Filling an array with random numbers from 1 to 10^10 in C or C++

Question

a part of an assignment of mine is based on an array (its size is given by the user) which contains random numbers from 1 to 10^10. Then we have to find the k-th smaller number of the array. Here's what I tried:

#include <cstdlib>
#include <stdlib.h>
#include <stdio.h>
#include <iostream>
#include <time.h>

using namespace std;

void swap(int *x,int *y)
{
    int temp;
    temp = *x;
    *x = *y;
    *y = temp;
}

int choose_pivot(int i,int j )
{
    return((i+j) /2);
}

// Print array
void printarr(int arr[],int n)
{
    int i;
    for(i=0;i<n;i++)
        printf("%d\t",arr[i]);
}

// Find algorithm
int find1(int arr[],int left,int right,int k)
{
    int i,j,pivot;
    if (left==right)
        return arr[left];
    else
    {
        i=left;
        j=right+1;
        pivot= arr[left];
        do
        {
            do {
                i=i+1;
            } while (arr[i]>=pivot);
            do {
                j =j-1;
            } while (arr[j]<=pivot);
            if (i<j)
                swap(arr[i],arr[j]);
        } while (j<=i);
    }
    swap(arr[left],arr[j]);
    if (k==j)
        return arr[j];
    else if (k<j)
        find1(arr,left,j-1,k);
    else 
        find1(arr,j+1,right,k-j);
}

int main(int argc, char *argv[])
{
    srand(time(NULL));
    int n,i,fi,k;
    printf("Give array's size:\n");
    scanf("%d",&n);
    int pin[n];
    for (i=0;i<n;i++)
        pin[i]=((rand()*rand()) % 1000000000) +1;
    printf("Give k: \n");
    scanf("%d",&k);
    printf("The array contains the following numbers:\n\n");
    printarr(pin,n);
    fi=find1(pin,0,n-1,k);//find the k-th smallest number in the array
    printf("The k-th smallest number is: %d",fi);

    system("PAUSE");
}

As you can see 10^10 is a very big value, and I did something else to fill the array with the random numbers.
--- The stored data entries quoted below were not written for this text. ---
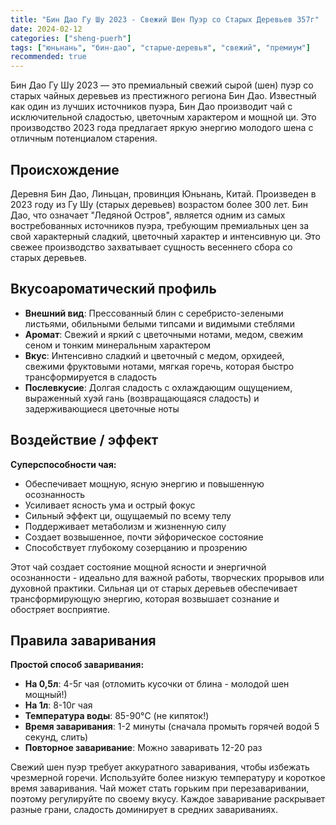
 ```yaml
---
title: "Бин Дао Гу Шу 2023 - Свежий Шен Пуэр со Старых Деревьев 357г"
date: 2024-02-12
categories: ["sheng-puerh"]
tags: ["юньнань", "бин-дао", "старые-деревья", "свежий", "премиум"]
recommended: true
---
```


Бин Дао Гу Шу 2023 — это премиальный свежий сырой (шен) пуэр со старых чайных деревьев из престижного региона Бин Дао. Известный как один из лучших источников пуэра, Бин Дао производит чай с исключительной сладостью, цветочным характером и мощной ци. Это производство 2023 года предлагает яркую энергию молодого шена с отличным потенциалом старения.

## Происхождение

Деревня Бин Дао, Линьцан, провинция Юньнань, Китай. Произведен в 2023 году из Гу Шу (старых деревьев) возрастом более 300 лет. Бин Дао, что означает "Ледяной Остров", является одним из самых востребованных источников пуэра, требующим премиальных цен за свой характерный сладкий, цветочный характер и интенсивную ци. Это свежее производство захватывает сущность весеннего сбора со старых деревьев.

## Вкусоароматический профиль

- **Внешний вид**: Прессованный блин с серебристо-зелеными листьями, обильными белыми типсами и видимыми стеблями
- **Аромат**: Свежий и яркий с цветочными нотами, медом, свежим сеном и тонким минеральным характером
- **Вкус**: Интенсивно сладкий и цветочный с медом, орхидеей, свежими фруктовыми нотами, мягкая горечь, которая быстро трансформируется в сладость
- **Послевкусие**: Долгая сладость с охлаждающим ощущением, выраженный хуэй гань (возвращающаяся сладость) и задерживающиеся цветочные ноты

## Воздействие / эффект

**Суперспособности чая:**
- Обеспечивает мощную, ясную энергию и повышенную осознанность
- Усиливает ясность ума и острый фокус
- Сильный эффект ци, ощущаемый по всему телу
- Поддерживает метаболизм и жизненную силу
- Создает возвышенное, почти эйфорическое состояние
- Способствует глубокому созерцанию и прозрению

Этот чай создает состояние мощной ясности и энергичной осознанности - идеально для важной работы, творческих прорывов или духовной практики. Сильная ци от старых деревьев обеспечивает трансформирующую энергию, которая возвышает сознание и обостряет восприятие.

## Правила заваривания

**Простой способ заваривания:**
- **На 0,5л**: 4-5г чая (отломить кусочки от блина - молодой шен мощный!)
- **На 1л**: 8-10г чая
- **Температура воды**: 85-90°C (не кипяток!)
- **Время заваривания**: 1-2 минуты (сначала промыть горячей водой 5 секунд, слить)
- **Повторное заваривание**: Можно заваривать 12-20 раз

Свежий шен пуэр требует аккуратного заваривания, чтобы избежать чрезмерной горечи. Используйте более низкую температуру и короткое время заваривания. Чай может стать горьким при перезаваривании, поэтому регулируйте по своему вкусу. Каждое заваривание раскрывает разные грани, сладость доминирует в средних завариваниях.
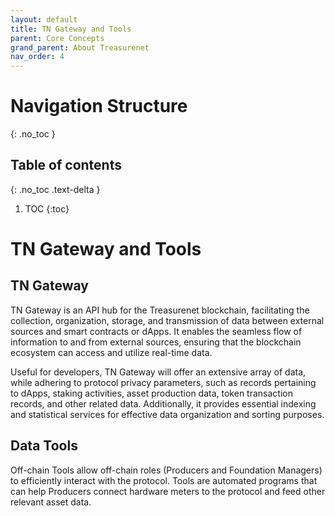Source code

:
 ```yaml
---
layout: default
title: TN Gateway and Tools
parent: Core Concepts
grand_parent: About Treasurenet
nav_order: 4
---
```

# Navigation Structure
{: .no_toc }

## Table of contents
{: .no_toc .text-delta }

1. TOC
{:toc}

# TN Gateway and Tools

## TN Gateway

TN Gateway is an API hub for the Treasurenet blockchain, facilitating the collection, organization, storage, and transmission of data between external sources and smart contracts or dApps. It enables the seamless flow of information to and from external sources, ensuring that the blockchain ecosystem can access and utilize real-time data.

Useful for developers, TN Gateway will offer an extensive array of data, while adhering to protocol privacy parameters, such as records pertaining to dApps, staking activities, asset production data, token transaction records, and other related data. Additionally, it provides essential indexing and statistical services for effective data organization and sorting purposes.

## Data Tools

Off-chain Tools allow off-chain roles (Producers and Foundation Managers) to efficiently interact with the protocol. Tools are automated programs that can help Producers connect hardware meters to the protocol and feed other relevant asset data.
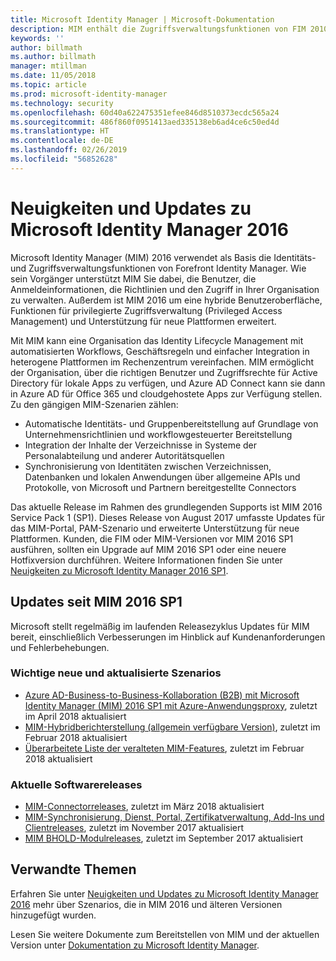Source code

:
 ```yaml
---
title: Microsoft Identity Manager | Microsoft-Dokumentation
description: MIM enthält die Zugriffsverwaltungsfunktionen von FIM 2010 und unterstützt Sie dabei, Benutzer, Anmeldeinformationen, Richtlinien und Zugriffe in Ihrer Organisation zu verwalten.
keywords: ''
author: billmath
ms.author: billmath
manager: mtillman
ms.date: 11/05/2018
ms.topic: article
ms.prod: microsoft-identity-manager
ms.technology: security
ms.openlocfilehash: 60d40a622475351efee846d8510373ecdc565a24
ms.sourcegitcommit: 486f860f0951413aed335138eb6ad4ce6c50ed4d
ms.translationtype: HT
ms.contentlocale: de-DE
ms.lasthandoff: 02/26/2019
ms.locfileid: "56852628"
---
```

# <a name="microsoft-identity-manager-2016-news-and-updates"></a>Neuigkeiten und Updates zu Microsoft Identity Manager 2016

Microsoft Identity Manager (MIM) 2016 verwendet als Basis die Identitäts- und Zugriffsverwaltungsfunktionen von Forefront Identity Manager. Wie sein Vorgänger unterstützt MIM Sie dabei, die Benutzer, die Anmeldeinformationen, die Richtlinien und den Zugriff in Ihrer Organisation zu verwalten.  Außerdem ist MIM 2016 um eine hybride Benutzeroberfläche, Funktionen für privilegierte Zugriffsverwaltung (Privileged Access Management) und Unterstützung für neue Plattformen erweitert.


Mit MIM kann eine Organisation das Identity Lifecycle Management mit automatisierten Workflows, Geschäftsregeln und einfacher Integration in heterogene Plattformen im Rechenzentrum vereinfachen. MIM ermöglicht der Organisation, über die richtigen Benutzer und Zugriffsrechte für Active Directory für lokale Apps zu verfügen, und Azure AD Connect kann sie dann in Azure AD für Office 365 und cloudgehostete Apps zur Verfügung stellen. Zu den gängigen MIM-Szenarien zählen:
 - Automatische Identitäts- und Gruppenbereitstellung auf Grundlage von Unternehmensrichtlinien und workflowgesteuerter Bereitstellung
 - Integration der Inhalte der Verzeichnisse in Systeme der Personalabteilung und anderer Autoritätsquellen
 - Synchronisierung von Identitäten zwischen Verzeichnissen, Datenbanken und lokalen Anwendungen über allgemeine APIs und Protokolle, von Microsoft und Partnern bereitgestellte Connectors

Das aktuelle Release im Rahmen des grundlegenden Supports ist MIM 2016 Service Pack 1 (SP1).  Dieses Release von August 2017 umfasste Updates für das MIM-Portal, PAM-Szenario und erweiterte Unterstützung für neue Plattformen.  Kunden, die FIM oder MIM-Versionen vor MIM 2016 SP1 ausführen, sollten ein Upgrade auf MIM 2016 SP1 oder eine neuere Hotfixversion durchführen.  Weitere Informationen finden Sie unter [Neuigkeiten zu Microsoft Identity Manager 2016 SP1](./reference/version-history.md).

## <a name="updates-since-mim-2016-sp1"></a>Updates seit MIM 2016 SP1

Microsoft stellt regelmäßig im laufenden Releasezyklus Updates für MIM bereit, einschließlich Verbesserungen im Hinblick auf Kundenanforderungen und Fehlerbehebungen.

### <a name="major-new-and-updated-scenarios"></a>Wichtige neue und aktualisierte Szenarios

- [Azure AD-Business-to-Business-Kollaboration (B2B) mit Microsoft Identity Manager (MIM) 2016 SP1 mit Azure-Anwendungsproxy](microsoft-identity-manager-2016-graph-b2b-scenario.md), zuletzt im April 2018 aktualisiert
- [MIM-Hybridberichterstellung (allgemein verfügbare Version)](https://cloudblogs.microsoft.com/enterprisemobility/2018/02/23/hybrid-mim-reporting-now-available-in-azure-active-directory/), zuletzt im Februar 2018 aktualisiert
- [Überarbeitete Liste der veralteten MIM-Features](microsoft-identity-manager-2016-deprecated-features.md), zuletzt im Februar 2018 aktualisiert

### <a name="recent-software-releases"></a>Aktuelle Softwarereleases

- [MIM-Connectorreleases](./reference/microsoft-identity-manager-2016-connector-version-history.md), zuletzt im März 2018 aktualisiert
- [MIM-Synchronisierung, Dienst, Portal, Zertifikatverwaltung, Add-Ins und Clientreleases](./reference/version-history.md), zuletzt im November 2017 aktualisiert
- [MIM BHOLD-Modulreleases](./reference/version-bhold-history.md), zuletzt im September 2017 aktualisiert




## <a name="related-topics"></a>Verwandte Themen

Erfahren Sie unter [Neuigkeiten und Updates zu Microsoft Identity Manager 2016](microsoft-identity-manager-2016.md) mehr über Szenarios, die in MIM 2016 und älteren Versionen hinzugefügt wurden.

Lesen Sie weitere Dokumente zum Bereitstellen von MIM und der aktuellen Version unter [Dokumentation zu Microsoft Identity Manager](https://docs.microsoft.com/en-us/microsoft-identity-manager/).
Is it correct? Is there something else I could do? And my second problem is on the find algorithm. It doesn't work. Could anyone help me with these? Thank you very much

You really should use rand()*rand(). That doesn't have an even distribution. — Keith Irwin, Jan 15 '11 at 17:09
We really shouldn't be doing some kid's homework, especially when he's too lazy to try compiling it. — Tim, Jan 15 '11 at 17:26
@Tim Most former school colleagues of mine only compiled their code after they were done with writing it (most of them only saved then as well...). I think this is a common trait in people who just started studying programming. However this doesn't make him lazy. As you can see he gave it a shot and came here with some question regarding *his* code. Another thing is that, usually, if a person identifies his code as homework people who answer him only give him hints so nobody is doing his homework. — Alin Purcaru, Jan 15 '11 at 17:51
@Alin I am perfectly ok with helping someone who is stuck on a homework assignment - I just want to emphasize that we should not provide the answer. I think posting "Here's my compilation error, but I don't understand it" is perfectly valid. However, pr_prog84 simply posted his code and said "it doesn't work". That is a red flag for me. — Tim, Jan 15 '11 at 18:15

Ben Voigt · Answer 1 · 2011-01-15T18:28:00.237

3

long long get_big_rand()
{

    long long result;
    do {
        result = (rand() & 0x3ff);
        result <<= 12;
        result |= (rand() & 0xfff);
        result <<= 12;
        result |= (rand() & 0xfff);
    } while (++result > 10000000000ULL);
    return result;
}

edited Jan 15 '11 at 18:28

answered Jan 15 '11 at 17:25

Ben Voigt

277,958
43
419
720

+1: This is the best answer so far. Presumably you could generate more bits at a time if you were confident about the value of `RAND_MAX`. – Oliver Charlesworth Jan 15 '11 at 17:52
@Oli: exactly. 34 bits are needed, which can be 5 steps of 7 each, 4 steps of 9 each, or 3 steps of 12 each, since the most common real-world value of `RAND_MAX` is probably 2**15-1. Seems like the standard guarantees at least 2**15-1, I'll update my answer. – Ben Voigt Jan 15 '11 at 18:16

score 2 · Answer 2 · edited May 23 '17 at 12:15

2

rand()*rand() is a lot different than a single rand(), it decreases the randomness and changes its distribution. See this question for a deeper explanation.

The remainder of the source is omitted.